[Saved entries]

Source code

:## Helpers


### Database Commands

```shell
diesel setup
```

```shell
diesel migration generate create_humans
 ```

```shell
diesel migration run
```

## TASK PROMPT
Reproduce the records above exactly.

## RESPONSE TO THE EXERCISE
Source code

:## Helpers


### Database Commands

```shell
diesel setup
```

```shell
diesel migration generate create_humans
 ```

```shell
diesel migration run
```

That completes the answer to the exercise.